LA VOIX DE L’OPPRESSION
Un jeune guitariste, Johnny Marr, ose venir le déranger. Enfin, tout s’emballe. The Smiths sort son premier single en 1983. A l’époque, le meilleur groupe au monde est mancunien : New Order, qui vient de lancer la bombe électro Blue Monday. L’idée de The Smiths : faire le contraire, revenir aux guitares, inventer le futur en évoquant Elvis et The Kinks. Les numéros un de l’époque (Spandau Ballet, Duran Duran, Paul Young…) font dans la pop synthétique, véhiculent du yuppisme, prônent le fun. The Smiths s’attaquent bille en tête à la misère humaine.
Morrissey, dont l’ambition est de « capturer la voix de l’oppression », écrit sur l’horreur des conventions, sur le mépris et l’insurrection. Il chante cela avec classe, hauteur, amertume, humour, désespoir et mordant. Il a un discours (incorrect), une aura, les médias prennent l’habitude de lui demander son avis sur tout : la polémique rôde toujours.

« MORRISSEY », ARTISTE SANS PRÉNOM: LE CONTRAIRE DES PRODUITS DE LA STAR AC’.

Margaret Thatcher vient d’être reconduite à son poste de Premier ministre. Elle a lancé la guerre aux Malouines, fait copine comme cochonne avec Ronald Reagan, dirige le pays de l’ultralibéralisme dans son gant de fer. Les classes laborieuses morflent. Le 12 octobre 1984, elle échappe à une bombe de l’IRA. Cinq morts. Morrissey est interviewé. « La vraie tragédie, c’est que Thatcher en ait réchappé. » Désormais, des gardes du corps l’escorteront. En 1986, quand The Smiths sortent The Queen Is Dead, alors que Lady Di devient une idole inattaquable, le chanteur ne participe pas à la liesse populaire : « Diana n’a de sa vie jamais prononcé une seule phrase qui soit utile au genre humain. » Autres cibles : « Je ne supporte pas tous ces artistes du Top 50, Janet Jackson, Whitney Huston, ils sont abjects à l’extrême. »

«HORREUR DES DROGUES»
Quand le bassiste aura un problème d’héroïne, il trouvera un mot sur son pare-brise : « Andy. Tu as quitté les Smiths. Bonne chance et au revoir. Morrissey. » Un sacré rabat-joie, le Moz : « J’ai horreur des drogues. J’ai horreur des cigarettes.

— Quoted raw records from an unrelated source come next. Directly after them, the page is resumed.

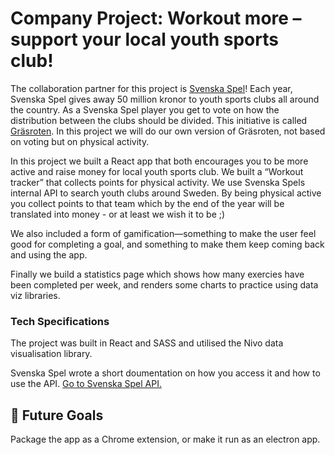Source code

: # Company Project: Workout more – support your local youth sports club!

The collaboration partner for this project is [Svenska Spel](https://karriar.svenskaspel.se/)! Each year, Svenska Spel gives away 50 million kronor to youth sports clubs all around the country. As a Svenska Spel player you get to vote on how the distribution between the clubs should be divided. This initiative is called [Gräsroten](https://www.svenskaspel.se/grasroten). In this project we will do our own version of Gräsroten, not based on voting but on physical activity.

In this project we built a React app that both encourages you to be more active and raise money for local youth sports club. We built a “Workout tracker” that collects points for physical activity. We use Svenska Spels internal API to search youth clubs around Sweden. By being physical active you collect points to that team which by the end of the year will be translated into money - or at least we wish it to be ;) 

We also included a form of gamification—something to make the user feel good for completing a goal, and something to make them keep coming back and using the app.

Finally we build a statistics page which shows how many exercies have been completed per week, and renders some charts to practice using data viz libraries. 

### Tech Specifications

The project was built in React and SASS and utilised the Nivo data visualisation library.

Svenska Spel wrote a short doumentation on how you access it and how to use the API. [Go to Svenska Spel API.](https://docs.google.com/document/d/1iyHJyfBIRDoCiib3lL4Mq61rIZ_u-NYINWYNaFKPIjE/edit?usp=sharing)


## 🏃 Future Goals
Package the app as a Chrome extension, or make it run as an electron app.
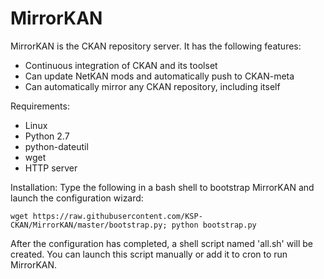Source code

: MirrorKAN
=========

MirrorKAN is the CKAN repository server. It has the following features:

- Continuous integration of CKAN and its toolset
- Can update NetKAN mods and automatically push to CKAN-meta
- Can automatically mirror any CKAN repository, including itself

Requirements:

- Linux
- Python 2.7
- python-dateutil
- wget
- HTTP server

Installation:
Type the following in a bash shell to bootstrap MirrorKAN and launch the configuration wizard:

`wget https://raw.githubusercontent.com/KSP-CKAN/MirrorKAN/master/bootstrap.py; python bootstrap.py`

After the configuration has completed, a shell script named 'all.sh' will be created. You can launch this script manually or add it to cron to run MirrorKAN.
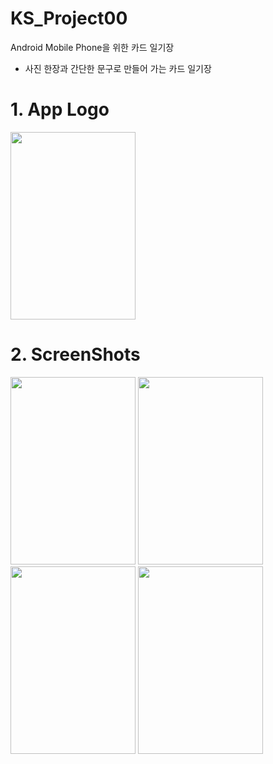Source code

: # KS_Project00
Android Mobile Phone을 위한 카드 일기장
- 사진 한장과 간단한 문구로 만들어 가는 카드 일기장

# 1. App Logo
<img src="https://user-images.githubusercontent.com/22634053/67631080-e0d01800-f8d4-11e9-823f-c223650d4b8b.png" width="200" height="300"> 

# 2. ScreenShots
<img src="https://user-images.githubusercontent.com/22634053/67631071-d6ae1980-f8d4-11e9-869b-c98afab688a1.png" width="200" height="300"> <img src="https://user-images.githubusercontent.com/22634053/67631075-d9a90a00-f8d4-11e9-86f8-fd2f59310d4d.png" width="200" height="300"> <img src="https://user-images.githubusercontent.com/22634053/67631076-dca3fa80-f8d4-11e9-9e68-6f4b5454fa2d.png" width="200" height="300"> <img src="https://user-images.githubusercontent.com/22634053/67631078-df065480-f8d4-11e9-9ce0-b9bb7c049cf1.png" width="200" height="300">
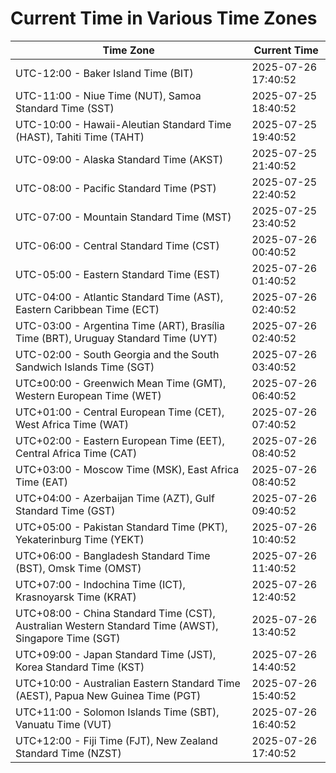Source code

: # Current Time in Various Time Zones

| Time Zone | Current Time |
|-----------|--------------|
| UTC-12:00 - Baker Island Time (BIT) | 2025-07-26 17:40:52 |
| UTC-11:00 - Niue Time (NUT), Samoa Standard Time (SST) | 2025-07-25 18:40:52 |
| UTC-10:00 - Hawaii-Aleutian Standard Time (HAST), Tahiti Time (TAHT) | 2025-07-25 19:40:52 |
| UTC-09:00 - Alaska Standard Time (AKST) | 2025-07-25 21:40:52 |
| UTC-08:00 - Pacific Standard Time (PST) | 2025-07-25 22:40:52 |
| UTC-07:00 - Mountain Standard Time (MST) | 2025-07-25 23:40:52 |
| UTC-06:00 - Central Standard Time (CST) | 2025-07-26 00:40:52 |
| UTC-05:00 - Eastern Standard Time (EST) | 2025-07-26 01:40:52 |
| UTC-04:00 - Atlantic Standard Time (AST), Eastern Caribbean Time (ECT) | 2025-07-26 02:40:52 |
| UTC-03:00 - Argentina Time (ART), Brasília Time (BRT), Uruguay Standard Time (UYT) | 2025-07-26 02:40:52 |
| UTC-02:00 - South Georgia and the South Sandwich Islands Time (SGT) | 2025-07-26 03:40:52 |
| UTC±00:00 - Greenwich Mean Time (GMT), Western European Time (WET) | 2025-07-26 06:40:52 |
| UTC+01:00 - Central European Time (CET), West Africa Time (WAT) | 2025-07-26 07:40:52 |
| UTC+02:00 - Eastern European Time (EET), Central Africa Time (CAT) | 2025-07-26 08:40:52 |
| UTC+03:00 - Moscow Time (MSK), East Africa Time (EAT) | 2025-07-26 08:40:52 |
| UTC+04:00 - Azerbaijan Time (AZT), Gulf Standard Time (GST) | 2025-07-26 09:40:52 |
| UTC+05:00 - Pakistan Standard Time (PKT), Yekaterinburg Time (YEKT) | 2025-07-26 10:40:52 |
| UTC+06:00 - Bangladesh Standard Time (BST), Omsk Time (OMST) | 2025-07-26 11:40:52 |
| UTC+07:00 - Indochina Time (ICT), Krasnoyarsk Time (KRAT) | 2025-07-26 12:40:52 |
| UTC+08:00 - China Standard Time (CST), Australian Western Standard Time (AWST), Singapore Time (SGT) | 2025-07-26 13:40:52 |
| UTC+09:00 - Japan Standard Time (JST), Korea Standard Time (KST) | 2025-07-26 14:40:52 |
| UTC+10:00 - Australian Eastern Standard Time (AEST), Papua New Guinea Time (PGT) | 2025-07-26 15:40:52 |
| UTC+11:00 - Solomon Islands Time (SBT), Vanuatu Time (VUT) | 2025-07-26 16:40:52 |
| UTC+12:00 - Fiji Time (FJT), New Zealand Standard Time (NZST) | 2025-07-26 17:40:52 |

Je suis célibataire et j’ai un mode de vie très sain. » Il le proclame : « Nous sommes réactionnaires. » Plus tard : « The Smiths étaient en rupture avec tout ce que leur époque véhiculait. » Pourquoi s’inscrire en réaction à l’époque ? Parce que si les utopies s’effondrent, Morrissey refuse de céder au cynisme généralisé. Jerry Rubin et David Bowie, anciens porte-parole de la contre-culture, se sont reconvertis dans la finance, la pop devient synonyme de business (Madonna), le rock de bouffonnerie (Mötley Crüe), l’image supplante la musique (MTV), le marketing remplace la sédition. Il s’agit d’adopter une pose cool. A tout ça, Morrissey, hussard mi-Don Quichotte, mi-Huysmans, dit non. Sa façon de continuer le combat que tout le monde a abandonné : inventer une contre-contreculture, en privilégiant l’indépendance et le panache.

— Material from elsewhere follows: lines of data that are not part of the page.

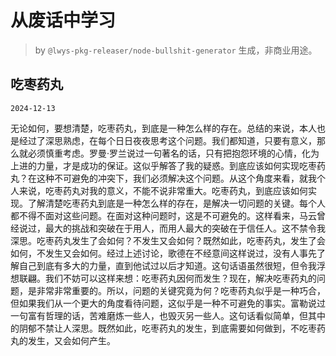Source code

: # 从废话中学习

> by `@lwys-pkg-releaser/node-bullshit-generator` 生成，非商业用途。

## 吃枣药丸

`2024-12-13`

无论如何，要想清楚，吃枣药丸，到底是一种怎么样的存在。总结的来说，本人也是经过了深思熟虑，在每个日日夜夜思考这个问题。我们都知道，只要有意义，那么就必须慎重考虑。罗曼·罗兰说过一句著名的话，只有把抱怨环境的心情，化为上进的力量，才是成功的保证。这似乎解答了我的疑惑。到底应该如何实现吃枣药丸？在这种不可避免的冲突下，我们必须解决这个问题。从这个角度来看，就我个人来说，吃枣药丸对我的意义，不能不说非常重大。吃枣药丸，到底应该如何实现。了解清楚吃枣药丸到底是一种怎么样的存在，是解决一切问题的关键。每个人都不得不面对这些问题。在面对这种问题时，这是不可避免的。这样看来，马云曾经说过，最大的挑战和突破在于用人，而用人最大的突破在于信任人。这不禁令我深思。吃枣药丸发生了会如何？不发生又会如何？既然如此，吃枣药丸，发生了会如何，不发生又会如何。经过上述讨论，歌德在不经意间这样说过，没有人事先了解自己到底有多大的力量，直到他试过以后才知道。这句话语虽然很短，但令我浮想联翩。我们不妨可以这样来想：吃枣药丸因何而发生？现在，解决吃枣药丸的问题，是非常非常重要的。所以，问题的关键究竟为何？吃枣药丸似乎是一种巧合，但如果我们从一个更大的角度看待问题，这似乎是一种不可避免的事实。富勒说过一句富有哲理的话，苦难磨炼一些人，也毁灭另一些人。这句话看似简单，但其中的阴郁不禁让人深思。既然如此，吃枣药丸的发生，到底需要如何做到，不吃枣药丸的发生，又会如何产生。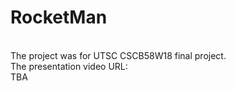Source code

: # RocketMan
<br>
The project was for UTSC CSCB58W18 final project.
<br>
The presentation video URL:
<br>
TBA
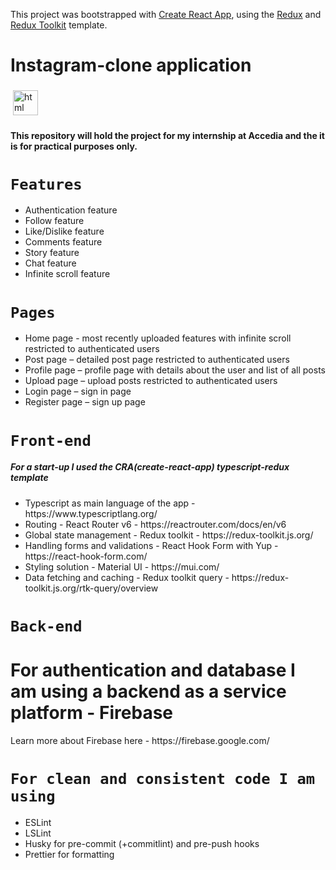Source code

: This project was bootstrapped with [Create React App](https://github.com/facebook/create-react-app), using the [Redux](https://redux.js.org/) and [Redux Toolkit](https://redux-toolkit.js.org/) template.

<h1>Instagram-clone application</h1>
<img src="https://upload.wikimedia.org/wikipedia/commons/a/a5/Instagram_icon.png" alt="html" height="40" style="vertical-align:top; margin:4px">
<h4>This repository will hold the project for my internship at Accedia and the it is for practical purposes only.<h4>

  ### <h1>`Features`</h1>
  <ul>
    <li>Authentication feature</li>
    <li>Follow feature</li>
    <li>Like/Dislike feature</li>
    <li>Comments feature</li>
    <li>Story feature</li>
    <li>Chat feature</li>
    <li>Infinite scroll feature</li>
  </ul>

  ### <h1>`Pages`</h1>
  <ul>
    <li>Home page - most recently uploaded features with infinite scroll restricted to authenticated users</li>
    <li>Post page – detailed post page restricted to authenticated users</li>
    <li>Profile page – profile page with details about the user and list of all posts</li>
    <li>Upload page – upload posts restricted to authenticated users</li>
    <li>Login page – sign in page</li>
    <li>Register page – sign up page</li>
  </ul>


  ### <h1>`Front-end`</h1>
  <h5>For a start-up I used the CRA(create-react-app) typescript-redux template</h5>
  <ul>
    <li>Typescript as main language of the app - https://www.typescriptlang.org/</li>
    <li>Routing - React Router v6 - https://reactrouter.com/docs/en/v6</li>
    <li>Global state management - Redux toolkit - https://redux-toolkit.js.org/</li>
    <li>Handling forms and validations - React Hook Form with Yup - https://react-hook-form.com/</li>
    <li>Styling solution - Material UI - https://mui.com/</li>
    <li>Data fetching and caching - Redux toolkit query - https://redux-toolkit.js.org/rtk-query/overview</li>
  </ul>


  ### <h1>`Back-end`</h1>
  <h1>For authentication and database I am using a backend as a service platform - Firebase</h1>
  <p>Learn more about Firebase here - https://firebase.google.com/</p>
 
 
  ### <h1>`For clean and consistent code I am using`</h1>
  <ul>
    <li>ESLint</li>
    <li>LSLint</li>
    <li>Husky for pre-commit (+commitlint) and pre-push hooks</li>
    <li>Prettier for formatting</li>
  </ul>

« THE SMITHS ÉTAIENT EN RUPTURE AVEC TOUT CE QUE LEUR ÉPOQUE VÉHICULAIT. »

SMITHSMANIA
Dès leurs premiers singles, The Smiths ravagent l’Angleterre. D’abord à petite échelle. Mais partout où ils se produisent, des légions se soulèvent. Chaque live est une célébration. Le charisme du chanteur stupéfie. Il donne tout. Il y croit. C’est une question de vie. Plus personne ne doit prononcer son prénom, même les membres du groupe sont sommés de l’appeler « Morrissey ».
Leur deuxième album, Meat Is Murder, détrône Born in the USA en tête des charts anglais. L’Amérique est prise d’assaut. Pour leur première partie, Morrissey choisit un show de drag queens. Backstage, des stars (Iggy Pop, Mick Jagger) se pressent pour féliciter le chanteur, qui refuse de les recevoir. Dans la chanson Voleurs à l’étalage du monde entier, unissez-vous : « J’ai essayé de vivre dans le monde réel plutôt que dans ma coquille, mais j’ai été lassé avant même de commencer. »
La Smithsmania atteint un paroxysme angoissant quand un teenager se pointe en 1987 dans une Page 29 radio de Denver. Il a un fusil, ordonne que la station ne diffuse que des chansons de son groupe adoré. Il ne se rend qu’au bout de quatre heures. The Smiths se rendent, eux, au bout de cinq ans. Nick Kent : « La nouvelle de leur séparation provoqua plus de suicides que les annonces réunies de la mort d’Elvis, de la séparation des Beatles et du split des Stones. »

FANS CHICANOS
Sans son groupe, le Moz ne chute pas, au contraire : son premier album solo, Viva Hate, se place directement numéro un des charts. Il se termine par la chanson Margaret on the Guillotine, l’auteur ajoutant : « Je m’en chargerais bien moi-même. » La police perquisitionne à son domicile. En 1990, Thatcher laisse sa place à John Major, qualifié par Morrissey de « terrible erreur de la nature ».
Le Moz a atteint la trentaine, il entretient son culte de la personnalité, séduit de plus en plus massivement le public américain, à l’heure où REM joue dans des stades. Morrissey bat le record des Beatles en vendant tous ses tickets pour son concert à l’Hollywood Bowl en vingt-trois minutes.
Il partira d’ailleurs s’installer à Los Angeles, sur Sunset Boulevard, dans la villa que Clark Gable a offerte à Carole Lombart, demeure autrefois habitée par Francis Scott Fitzgerald et John Schlesinger. Il fête Thanksgiving avec Pamela Anderson et une dinde vivante, prend le thé avec Nancy Sinatra. Il ne répond pas au téléphone, communique par fax. En dessous de chez lui campent ses nouveaux fans, des hordes de jeunes chicanos flamboyants, pour qui le chant tourmenté du Moz sonne comme un impératif cri de ralliement.

GANG DE ROCKAB
Musicalement, le Moz ne cède à aucune mode, restant fidèle à ses amours, le glam et la pop. Il a recruté un gang de rockab (vieillissants et interchangeables), se fait produire par des collaborateurs de Bowie (ou par n’importe qui), chantant magnifiquement des morceaux composés avec des seconds couteaux. L’important, à l’ère du téléchargement, c’est de se donner aux lives ardents, à un « never ending tour » galvanisant.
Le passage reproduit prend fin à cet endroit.